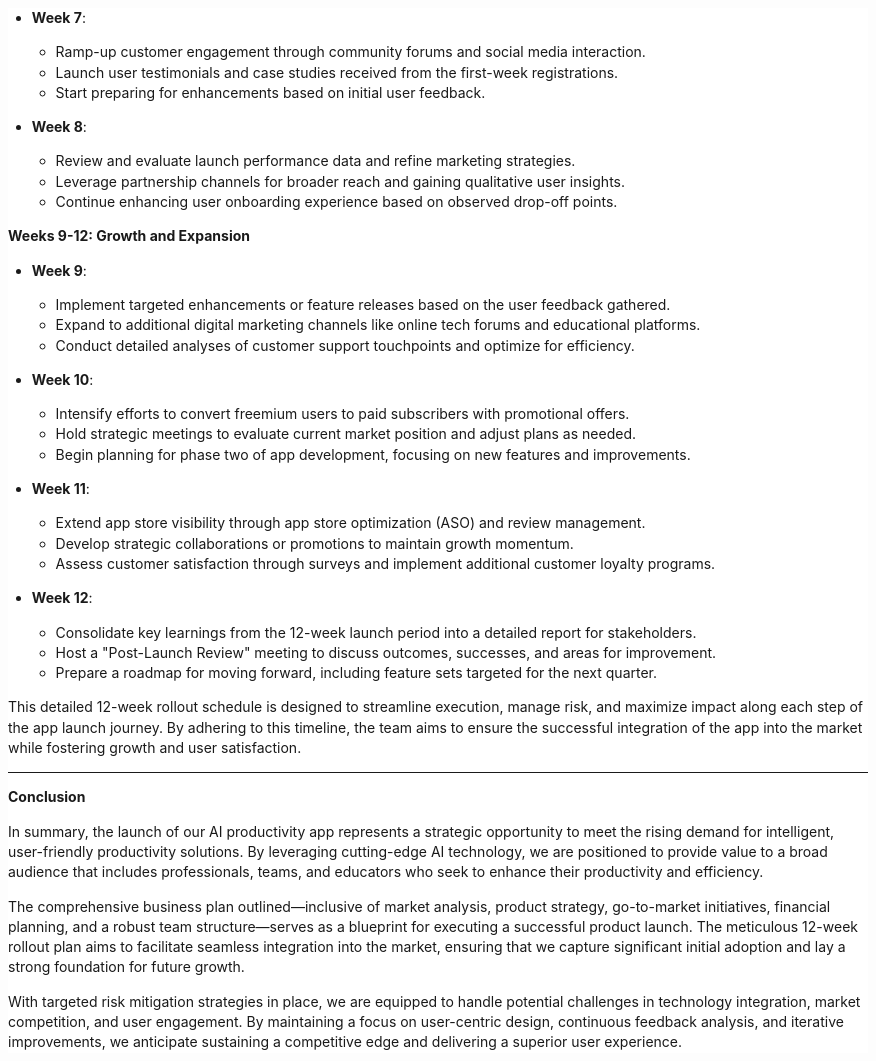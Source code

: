 - **Week 7**:
  - Ramp-up customer engagement through community forums and social media interaction.
  - Launch user testimonials and case studies received from the first-week registrations.
  - Start preparing for enhancements based on initial user feedback.

- **Week 8**:
  - Review and evaluate launch performance data and refine marketing strategies.
  - Leverage partnership channels for broader reach and gaining qualitative user insights.
  - Continue enhancing user onboarding experience based on observed drop-off points.

**Weeks 9-12: Growth and Expansion**

- **Week 9**:
  - Implement targeted enhancements or feature releases based on the user feedback gathered.
  - Expand to additional digital marketing channels like online tech forums and educational platforms.
  - Conduct detailed analyses of customer support touchpoints and optimize for efficiency.

- **Week 10**:
  - Intensify efforts to convert freemium users to paid subscribers with promotional offers.
  - Hold strategic meetings to evaluate current market position and adjust plans as needed.
  - Begin planning for phase two of app development, focusing on new features and improvements.

- **Week 11**:
  - Extend app store visibility through app store optimization (ASO) and review management.
  - Develop strategic collaborations or promotions to maintain growth momentum.
  - Assess customer satisfaction through surveys and implement additional customer loyalty programs.

- **Week 12**:
  - Consolidate key learnings from the 12-week launch period into a detailed report for stakeholders.
  - Host a "Post-Launch Review" meeting to discuss outcomes, successes, and areas for improvement.
  - Prepare a roadmap for moving forward, including feature sets targeted for the next quarter.

This detailed 12-week rollout schedule is designed to streamline execution, manage risk, and maximize impact along each step of the app launch journey. By adhering to this timeline, the team aims to ensure the successful integration of the app into the market while fostering growth and user satisfaction.

---

**Conclusion**

In summary, the launch of our AI productivity app represents a strategic opportunity to meet the rising demand for intelligent, user-friendly productivity solutions. By leveraging cutting-edge AI technology, we are positioned to provide value to a broad audience that includes professionals, teams, and educators who seek to enhance their productivity and efficiency.

The comprehensive business plan outlined—inclusive of market analysis, product strategy, go-to-market initiatives, financial planning, and a robust team structure—serves as a blueprint for executing a successful product launch. The meticulous 12-week rollout plan aims to facilitate seamless integration into the market, ensuring that we capture significant initial adoption and lay a strong foundation for future growth.

With targeted risk mitigation strategies in place, we are equipped to handle potential challenges in technology integration, market competition, and user engagement. By maintaining a focus on user-centric design, continuous feedback analysis, and iterative improvements, we anticipate sustaining a competitive edge and delivering a superior user experience.
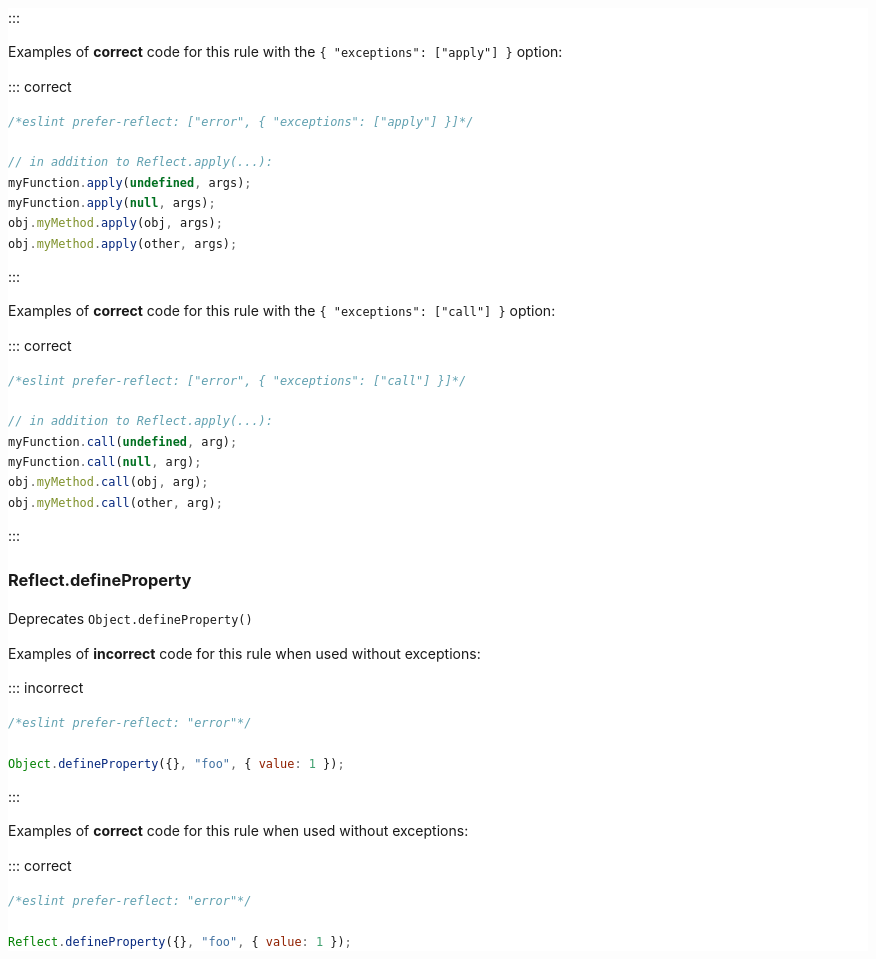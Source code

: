 :::

Examples of **correct** code for this rule with the `{ "exceptions": ["apply"] }` option:

::: correct

```js
/*eslint prefer-reflect: ["error", { "exceptions": ["apply"] }]*/

// in addition to Reflect.apply(...):
myFunction.apply(undefined, args);
myFunction.apply(null, args);
obj.myMethod.apply(obj, args);
obj.myMethod.apply(other, args);
```

:::

Examples of **correct** code for this rule with the `{ "exceptions": ["call"] }` option:

::: correct

```js
/*eslint prefer-reflect: ["error", { "exceptions": ["call"] }]*/

// in addition to Reflect.apply(...):
myFunction.call(undefined, arg);
myFunction.call(null, arg);
obj.myMethod.call(obj, arg);
obj.myMethod.call(other, arg);
```

:::

### Reflect.defineProperty

Deprecates `Object.defineProperty()`

Examples of **incorrect** code for this rule when used without exceptions:

::: incorrect

```js
/*eslint prefer-reflect: "error"*/

Object.defineProperty({}, "foo", { value: 1 });
```

:::

Examples of **correct** code for this rule when used without exceptions:

::: correct

```js
/*eslint prefer-reflect: "error"*/

Reflect.defineProperty({}, "foo", { value: 1 });
```

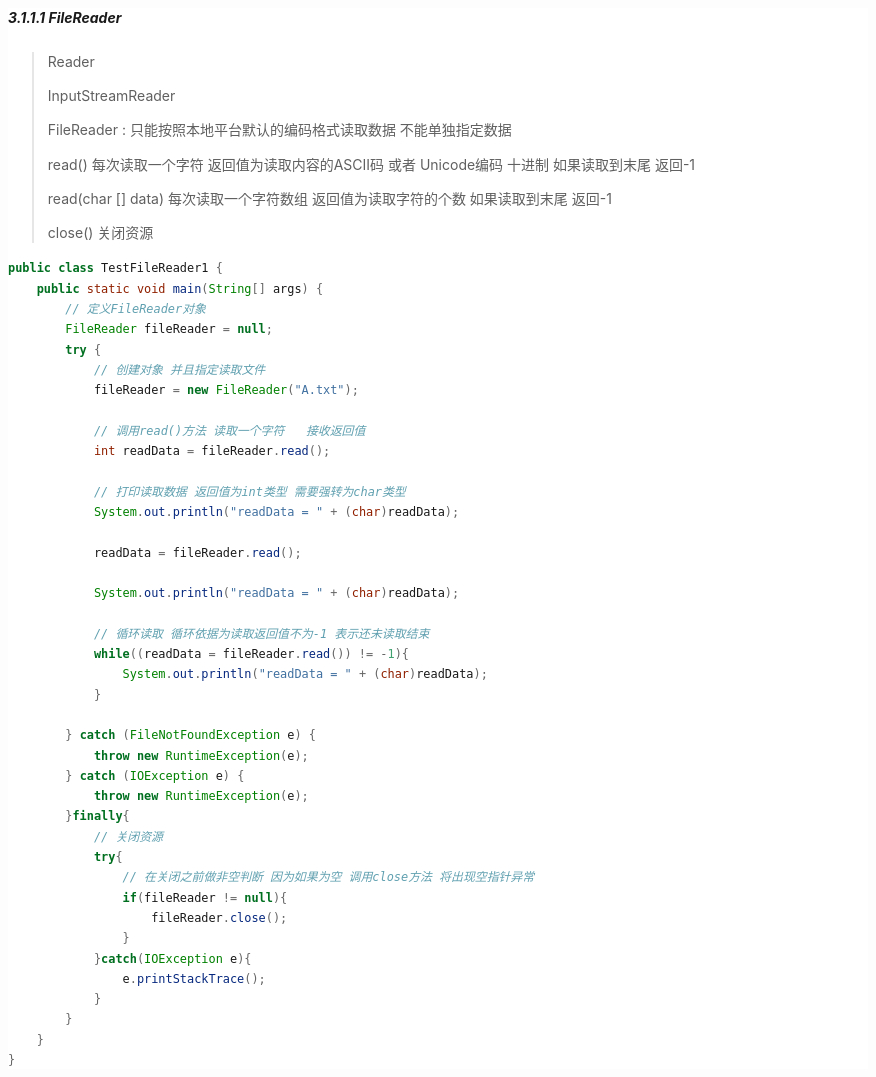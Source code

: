 ##### 3.1.1.1 FileReader

> Reader
>
> InputStreamReader
>
> FileReader   : 只能按照本地平台默认的编码格式读取数据 不能单独指定数据
>
>
> read() 每次读取一个字符  返回值为读取内容的ASCII码 或者 Unicode编码 十进制 如果读取到末尾 返回-1
>
> read(char [] data) 每次读取一个字符数组 返回值为读取字符的个数 如果读取到末尾 返回-1
>
> close() 关闭资源

```java
public class TestFileReader1 {
    public static void main(String[] args) {
        // 定义FileReader对象
        FileReader fileReader = null;
        try {
            // 创建对象 并且指定读取文件
            fileReader = new FileReader("A.txt");

            // 调用read()方法 读取一个字符   接收返回值
            int readData = fileReader.read();

            // 打印读取数据 返回值为int类型 需要强转为char类型
            System.out.println("readData = " + (char)readData);

            readData = fileReader.read();

            System.out.println("readData = " + (char)readData);

            // 循环读取 循环依据为读取返回值不为-1 表示还未读取结束
            while((readData = fileReader.read()) != -1){
                System.out.println("readData = " + (char)readData);
            }

        } catch (FileNotFoundException e) {
            throw new RuntimeException(e);
        } catch (IOException e) {
            throw new RuntimeException(e);
        }finally{
            // 关闭资源
            try{
                // 在关闭之前做非空判断 因为如果为空 调用close方法 将出现空指针异常
                if(fileReader != null){
                    fileReader.close();
                }
            }catch(IOException e){
                e.printStackTrace();
            }
        }
    }
}

```
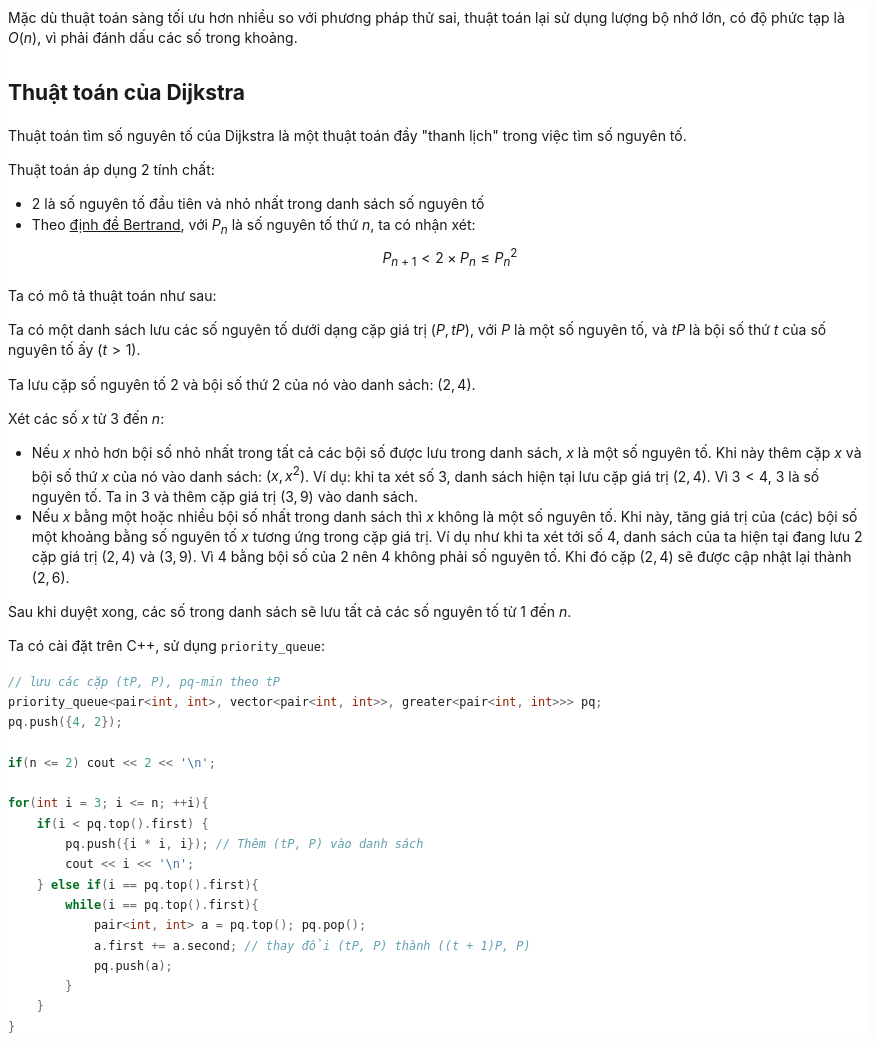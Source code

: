 Mặc dù thuật toán sàng tối ưu hơn nhiều so với phương pháp thử sai, thuật toán lại sử dụng lượng bộ nhớ lớn, có độ phức tạp là $O(n)$, vì phải đánh dấu các số trong khoảng.

## Thuật toán của Dijkstra

Thuật toán tìm số nguyên tố của Dijkstra là một thuật toán đầy "thanh lịch" trong việc tìm số nguyên tố.

Thuật toán áp dụng $2$ tính chất:

- $2$ là số nguyên tố đầu tiên và nhỏ nhất trong danh sách số nguyên tố
- Theo [định đề Bertrand](https://vi.wikipedia.org/wiki/%C4%90%E1%BB%8Bnh_%C4%91%E1%BB%81_Bertrand), với $P_n$ là số nguyên tố thứ $n$, ta có nhận xét:
  $$P_{n + 1} < 2 \times P_n \le P_n^2$$

Ta có mô tả thuật toán như sau:

Ta có một danh sách lưu các số nguyên tố dưới dạng cặp giá trị $(P, tP)$, với $P$ là một số nguyên tố, và $tP$ là bội số thứ $t$ của số nguyên tố ấy ($t > 1$).

Ta lưu cặp số nguyên tố $2$ và bội số thứ $2$ của nó vào danh sách: $(2, 4)$.

Xét các số $x$ từ $3$ đến $n$:

- Nếu $x$ nhỏ hơn bội số nhỏ nhất trong tất cả các bội số được lưu trong danh sách, $x$ là một số nguyên tố. Khi này thêm cặp $x$ và bội số thứ $x$ của nó vào danh sách: $(x, x^2)$.
  Ví dụ: khi ta xét số $3$, danh sách hiện tại lưu cặp giá trị $(2, 4)$. Vì $3 < 4$, $3$ là số nguyên tố. Ta in $3$ và thêm cặp giá trị $(3, 9)$ vào danh sách.
- Nếu $x$ bằng một hoặc nhiều bội số nhất trong danh sách thì $x$ không là một số nguyên tố. Khi này, tăng giá trị của (các) bội số một khoảng bằng số nguyên tố $x$ tương ứng trong cặp giá trị.
  Ví dụ như khi ta xét tới số $4$, danh sách của ta hiện tại đang lưu $2$ cặp giá trị $(2, 4)$ và $(3, 9)$. Vì $4$ bằng bội số của $2$ nên $4$ không phải số nguyên tố. Khi đó cặp $(2, 4)$ sẽ được cập nhật lại thành $(2, 6)$.

Sau khi duyệt xong, các số trong danh sách sẽ lưu tất cả các số nguyên tố từ $1$ đến $n$.

Ta có cài đặt trên C++, sử dụng `priority_queue`:

```cpp
// lưu các cặp (tP, P), pq-min theo tP
priority_queue<pair<int, int>, vector<pair<int, int>>, greater<pair<int, int>>> pq;
pq.push({4, 2});

if(n <= 2) cout << 2 << '\n';

for(int i = 3; i <= n; ++i){
	if(i < pq.top().first) {
		pq.push({i * i, i}); // Thêm (tP, P) vào danh sách
		cout << i << '\n';
	} else if(i == pq.top().first){
		while(i == pq.top().first){
			pair<int, int> a = pq.top(); pq.pop();
			a.first += a.second; // thay đổi (tP, P) thành ((t + 1)P, P)
			pq.push(a);
		}
	}
}
```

◇ ◇ ◇

• [EXERCISE OBJECTIVE] Using the data above, transcribe the lines that run from the line with "Ta lưu cặp số" to the line with "- Nếu $x$ bằng", both ends kept, and output nothing else.

• [TASK RESULT]
Ta lưu cặp số nguyên tố $2$ và bội số thứ $2$ của nó vào danh sách: $(2, 4)$.

Xét các số $x$ từ $3$ đến $n$:

- Nếu $x$ nhỏ hơn bội số nhỏ nhất trong tất cả các bội số được lưu trong danh sách, $x$ là một số nguyên tố. Khi này thêm cặp $x$ và bội số thứ $x$ của nó vào danh sách: $(x, x^2)$.
  Ví dụ: khi ta xét số $3$, danh sách hiện tại lưu cặp giá trị $(2, 4)$. Vì $3 < 4$, $3$ là số nguyên tố. Ta in $3$ và thêm cặp giá trị $(3, 9)$ vào danh sách.
- Nếu $x$ bằng một hoặc nhiều bội số nhất trong danh sách thì $x$ không là một số nguyên tố. Khi này, tăng giá trị của (các) bội số một khoảng bằng số nguyên tố $x$ tương ứng trong cặp giá trị.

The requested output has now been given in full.